Take the line containing "Create tar archive" and every line after it in the data below, and print them exactly as given, with nothing else.
<<<<
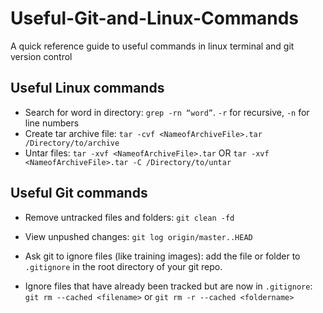 # Useful-Git-and-Linux-Commands
A quick reference guide to useful commands in linux terminal and git version control

## Useful Linux commands

* Search for word in directory: `grep -rn “word”`. `-r` for recursive, `-n` for line numbers
* Create tar archive file: `tar -cvf <NameofArchiveFile>.tar /Directory/to/archive`
* Untar files: `tar -xvf <NameofArchiveFile>.tar` OR `tar -xvf <NameofArchiveFile>.tar -C /Directory/to/untar`

## Useful Git commands

* Remove untracked files and folders: `git clean -fd`

* View unpushed changes: `git log origin/master..HEAD`

* Ask git to ignore files (like training images): add the file or folder to `.gitignore` in the root directory of your git repo.
* Ignore files that have already been tracked but are now in `.gitignore`: `git rm --cached <filename>` or `git rm -r --cached <foldername>`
>>>>
:: Answer section ::
* Create tar archive file: `tar -cvf <NameofArchiveFile>.tar /Directory/to/archive`
* Untar files: `tar -xvf <NameofArchiveFile>.tar` OR `tar -xvf <NameofArchiveFile>.tar -C /Directory/to/untar`

## Useful Git commands

* Remove untracked files and folders: `git clean -fd`

* View unpushed changes: `git log origin/master..HEAD`

* Ask git to ignore files (like training images): add the file or folder to `.gitignore` in the root directory of your git repo.
* Ignore files that have already been tracked but are now in `.gitignore`: `git rm --cached <filename>` or `git rm -r --cached <foldername>`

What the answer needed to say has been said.